1. Taisia Bekbulatova et al. article headlined "Alexei Navalny has his party's name taken away" says that the party Native Country (Rodnaya Strana), which is a part of spin doctor Andrei Bogdanov-led pool of parties, has changed its name for People's Alliance, thus duplicating the name of opposition activist Alexei Navalny's unregistered party; pp 1, 3 (721 words).
2. Yulia Gallyamova et al. article headlined "Sistema to continue Oboronservis's business" says that the Russian corporation AFK Sistema is considering purchasing an oil transshipment terminal in the Murmansk region, which formerly belonged to the Defense Ministry's subsidiary Oboronservis; pp 1, 9 (626 words).
3. Andrei Kolesnikov article headlined "Haze covers Polyana for president" says that President Vladimir Putin has inspected a ski jump for the 2014 Winter Olympics in Sochi, whose construction has been finally completed; pp 1, 5 (638 words).
4. Yekaterina Yeremenko and Yekaterina Vyushkova article headlined "Electoral reform sent down to municipal level" says that regional legislative assemblies are not in a hurry to amend regional electoral laws following the adoption by the State Duma of a bill, under which the number of seats in regional parliaments distributed by party lists will decrease to 25 percent; p 2 (477 words).
5. Andrei Kolesnikov article headlined "Vladimir Putin behaves in extremely political rocket way" says that Putin has met the leadership of the Strategic Missile Troops and Russia's Navy to discuss the implementation of state defense orders for these branches of the Armed Forces; p 2 (622 words).

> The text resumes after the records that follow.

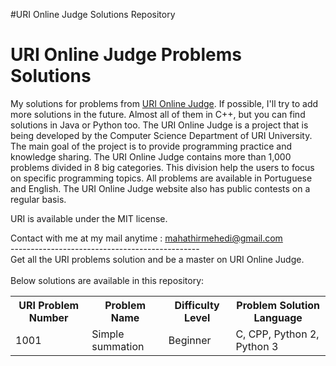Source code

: #URI Online Judge Solutions Repository
<h1> URI Online Judge Problems Solutions </h1>
<p>My solutions for problems from <a href="https://www.urionlinejudge.com.br/judge/en">URI Online Judge</a>. If possible, I'll try to add more solutions in the future. Almost all of them in C++, but you can find solutions in Java or Python too.
The URI Online Judge is a project that is being developed by the Computer Science Department of URI University. The main goal of the project is to provide programming practice and knowledge sharing. The URI Online Judge contains more than 1,000 problems divided in 8 big categories. This division help the users to focus on specific programming topics. All problems are available in Portuguese and English. The URI Online Judge website also has public contests on a regular basis.
  
URI is available under the MIT license.</p>

Contact with me at my mail anytime : mahathirmehedi@gmail.com <br />
-----------------------------------------------<br />
Get all the URI problems solution and be a master on URI Online Judge.<br /><br />
Below solutions are available in this repository:<br />

<table class="table table-responsive">

<tr>
<th>URI Problem Number</th>
<th>Problem Name </th>
<th>Difficulty Level</th>
<th>Problem Solution Language</th>
</tr>

<tr>
<td>1001</td>
<td>Simple summation</td>
<td>Beginner</td>
<td>C, CPP, Python 2, Python 3</td>
</tr>
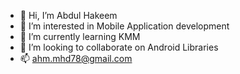- 👋 Hi, I’m Abdul Hakeem
- 👀 I’m interested in Mobile Application development
- 🌱 I’m currently learning KMM
- 💞️ I’m looking to collaborate on Android Libraries
- 📫 ahm.mhd78@gmail.com

<!---
AhmMhd/AhmMhd is a ✨ special ✨ repository because its `README.md` (this file) appears on your GitHub profile.
You can click the Preview link to take a look at your changes.
--->
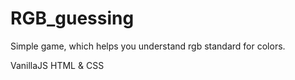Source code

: # RGB_guessing

Simple game, which helps you understand rgb standard for colors.

VanillaJS
HTML & CSS
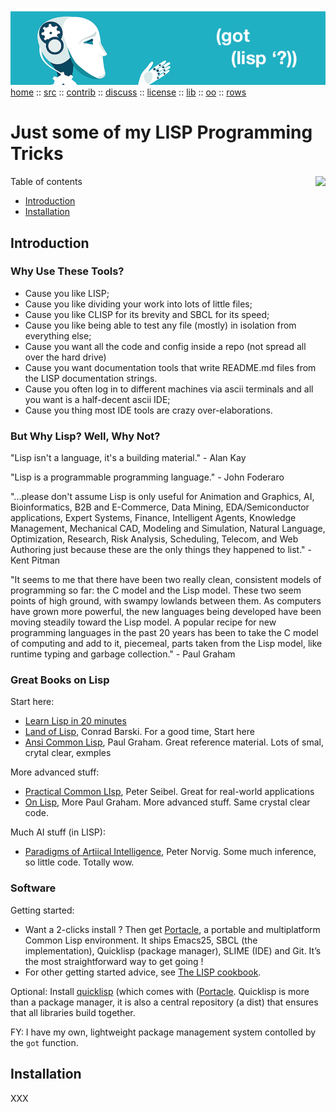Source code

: <a name=top></a>
<a href="https://github.com/timm/lisp/blob/master/README.md#top">
<img src="https://raw.githubusercontent.com/timm/lisp/master/etc/img/gotlisp.png" ></a><br>
[home](https://github.com/timm/lisp/blob/master/README.md#top) ::
[src](http://github.com/timm/lisp) ::
[contrib](https://github.com/timm/lisp/blob/master/CONTRIBUTING.md) ::
[discuss](https://github.com/timm/lisp/issues) ::
[license](https://github.com/timm/lisp/blob/master/LICENSE.md) :: 
[lib](https://github.com/timm/lisp/tree/master/src/lib/README.md#top) :: 
[oo](https://github.com/timm/lisp/tree/master/src/oo/README.md#top)  :: 
[rows](https://github.com/timm/lisp/tree/master/src/rows/README.md#top)  




# Just some of my LISP Programming Tricks

<img align=right src="http://lisperati.com/lisplogo_flag2_256.png">

Table of contents

- [Introduction](#Introduction)
- [Installation](#Installation)

## Introduction

### Why Use These Tools?

- Cause you like LISP;
- Cause you like dividing your work into  lots of little files;
- Cause you like CLISP for its brevity and SBCL for its speed;
- Cause you like being able to test any file (mostly) in isolation from everything else;
- Cause you want all the code and config inside a repo (not spread all over the hard drive)
- Cause you want documentation tools that write README.md files from the LISP documentation strings.
- Cause you often log in to different machines via ascii terminals and all you want is a half-decent ascii IDE;
- Cause you thing most IDE tools are crazy over-elaborations.


### But Why Lisp? Well, Why Not?

"Lisp isn't a language, it's a building material." - Alan Kay

"Lisp is a programmable programming language." - John Foderaro

"...please don't assume Lisp is only useful for Animation and Graphics, AI, Bioinformatics, B2B and E-Commerce, Data Mining, EDA/Semiconductor applications, Expert Systems, Finance, Intelligent Agents, Knowledge Management, Mechanical CAD, Modeling and Simulation, Natural Language, Optimization, Research, Risk Analysis, Scheduling, Telecom, and Web Authoring just because these are the only things they happened to list." - Kent Pitman 

"It seems to me that there have been two really clean, consistent models of programming so far: the C model and the Lisp model. These two seem points of high ground, with swampy lowlands between them. As computers have grown more powerful, the new languages being developed have been moving steadily toward the Lisp model. A popular recipe for new programming languages in the past 20 years has been to take the C model of computing and add to it, piecemeal, parts taken from the Lisp model, like runtime typing and garbage collection." - Paul Graham

### Great Books on Lisp

Start here:

- [Learn Lisp in 20 minutes](https://learnxinyminutes.com/docs/common-lisp/)
- [Land of Lisp](https://www.amazon.com/Land-Lisp-Learn-Program-Game/dp/1593272812),  Conrad Barski.  For a good time, Start here
- [Ansi Common Lisp](https://www.amazon.com/ANSI-Common-LISP-Paul-Graham/dp/0133708756/ref=pd_sbs_14_5/135-4118199-9331832?_encoding=UTF8&pd_rd_i=0133708756&pd_rd_r=cf9f4331-975b-11e9-809f-935832fab2f8&pd_rd_w=197Te&pd_rd_wg=ERVPM&pf_rd_p=588939de-d3f8-42f1-a3d8-d556eae5797d&pf_rd_r=ZRERR6MHZMGSN413SSPC&psc=1&refRID=ZRERR6MHZMGSN413SSPC),  Paul Graham. Great  reference material. Lots of smal, crytal clear, exmples

More advanced stuff:

- [Practical Common LIsp](https://www.amazon.com/Practical-Common-Lisp-Peter-Seibel/dp/1590592395/ref=pd_lpo_sbs_14_img_0?_encoding=UTF8&psc=1&refRID=ZEPN9KH9XRMKZGXAA2FE),   Peter Seibel. Great for real-world applications
- [On Lisp](https://www.amazon.com/Lisp-Advanced-Techniques-Common/dp/0130305529/ref=pd_sbs_14_5/135-4118199-9331832?_encoding=UTF8&pd_rd_i=0130305529&pd_rd_r=e79bb471-975b-11e9-b02c-7d41afbdbeec&pd_rd_w=rdmOM&pd_rd_wg=CdYXa&pf_rd_p=588939de-d3f8-42f1-a3d8-d556eae5797d&pf_rd_r=HYX8480H6JNQTKHEHAJ9&psc=1&refRID=HYX8480H6JNQTKHEHAJ9),  More Paul Graham. More advanced stuff. Same crystal clear code.

Much AI stuff (in LISP):

- [Paradigms of Artiical Intelligence](https://www.amazon.com/Paradigms-Artificial-Intelligence-Programming-Studies/dp/1558601910/ref=pd_sbs_14_2/135-4118199-9331832?_encoding=UTF8&pd_rd_i=1558601910&pd_rd_r=ba1e0b44-975b-11e9-9e03-b199d7ed47b8&pd_rd_w=DBLQX&pd_rd_wg=NmfDg&pf_rd_p=588939de-d3f8-42f1-a3d8-d556eae5797d&pf_rd_r=YKATY6HX2MYDV0NSKEJX&psc=1&refRID=YKATY6HX2MYDV0NSKEJX), Peter Norvig. Some much inference, so little code. Totally wow.

### Software

Getting started:

- Want a 2-clicks install ? Then get [Portacle](https://shinmera.github.io/portacle/), a portable and multiplatform Common Lisp environment. It ships Emacs25, SBCL (the implementation), Quicklisp (package manager), SLIME (IDE) and Git. It’s the most straightforward way to get going !
- For other getting started advice, see [The LISP cookbook](https://lispcookbook.github.io/cl-cookbook/getting-started.html).



Optional:  Install [quicklisp](https://www.quicklisp.org/beta/)  (which comes with ([Portacle](https://shinmera.github.io/portacle/). 
  Quicklisp is more than a package manager, it is also a central repository (a dist) that ensures that all libraries build together.

FY: I have my own, lightweight package management system contolled by the `got` function.


## Installation

XXX
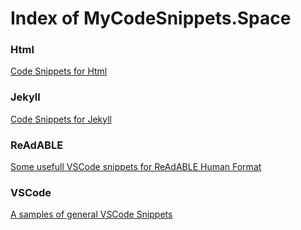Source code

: 
# Index of MyCodeSnippets.Space


### Html

[Code Snippets for Html](./html/)


### Jekyll

[Code Snippets for Jekyll](./jekyll/)


### ReAdABLE

[Some usefull VSCode snippets for ReAdABLE Human Format ](./readable/)


### VSCode

[A samples of general VSCode Snippets](./vscode/)

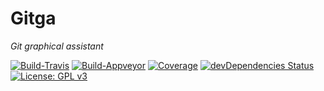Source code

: # Gitga
*Git graphical assistant*

[![Build-Travis](https://img.shields.io/travis/SilentFlyBy/Gitga.svg?longCache=true&style=flat-square)](https://travis-ci.org/SilentFlyBy/Gitga/)
[![Build-Appveyor](https://img.shields.io/appveyor/ci/SilentFlyBy/Gitga.svg?longCache=true&style=flat-square)](https://ci.appveyor.com/project/SilentFlyBy/gitga)
[![Coverage](https://img.shields.io/codecov/c/github/SilentFlyBy/Gitga.svg?longCache=true&style=flat-square)](https://codecov.io/gh/SilentFlyBy/Gitga)
[![devDependencies Status](https://img.shields.io/david/dev/SilentFlyBy/Gitga.svg?longCache=true&style=flat-square)](https://david-dm.org/SilentFlyBy/Gitga?type=dev)
[![License: GPL v3](https://img.shields.io/badge/License-GPL%20v3-blue.svg?longCache=true&style=flat-square)](https://www.gnu.org/licenses/gpl-3.0)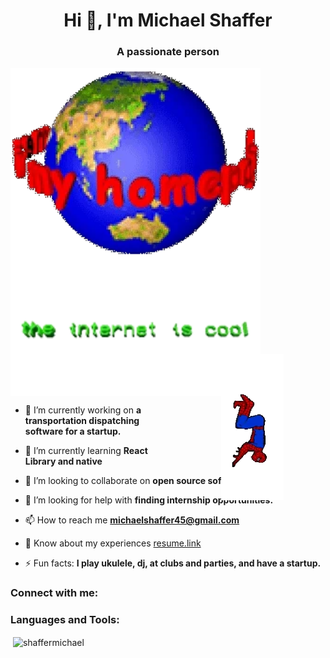 <h1 align="center">Hi 👋, I'm Michael Shaffer</h1>

<h3 align="center">A passionate person</h3>

<img align="center" alt="homepage" width="400" src="Icons/homepage.gif">

<img align="center" alt="textbanner" width="400" src="Icons/coolinternet.gif">

<img align="right" alt="spiderman" style="transform: rotate(-90deg) scaleY(-1)" src="Icons/spiderman.gif">

- 🔭 I’m currently working on **a transportation dispatching software for a startup.**

- 🌱 I’m currently learning **React Library and native**

- 👯 I’m looking to collaborate on **open source software project.**

- 🤝 I’m looking for help with **finding internship opportunities.**

- 📫 How to reach me **michaelshaffer45@gmail.com**

- 📄 Know about my experiences [resume.link](resume.link)

- ⚡ Fun facts: **I play ukulele, dj, at clubs and parties, and have a startup.**

<h3 align="left">Connect with me:</h3>
<p align="left">
</p>

<h3 align="left">Languages and Tools:</h3>

<p>&nbsp;<img align="center" src="https://github-readme-stats.vercel.app/api?username=shaffermichael&show_icons=true&locale=en" alt="shaffermichael" /></p>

6. Ivan Safronov article headlined "Roscosmos gets rid of Vladimir Popovkin' s heritage" says that the new leadership of the Federal Space Agency (Roscosmos) will determine the future of the center for ensuring the implementation of programs and plans for space and rocket technology, which was established by former Roscosmos head Popovkin; p 2 (520 words).
7. Anna Pushkarskaya and Natalya Gorodetskaya article headlined "Amendments to constitution sent to regions" says that the Federation Council has unanimously approved presidential amendments to the constitution, which envisage combining the Supreme and Supreme Arbitration courts and authorizing the president to appoint prosecutors in federal districts. Regional parliaments are to consider the amendments; p 3 (655 words).
8. Maxim Ivanov article headlined "Population sticks to integral views" says that a public opinion poll conducted by the independent pollster Levada Center has shown that 74 percent of Russians consider separatism to be a significant problem and no more than eight percent of respondents have separatist views. Such views are more popular in Russia's Far East and Siberia, the poll showed; p 3 (556 words).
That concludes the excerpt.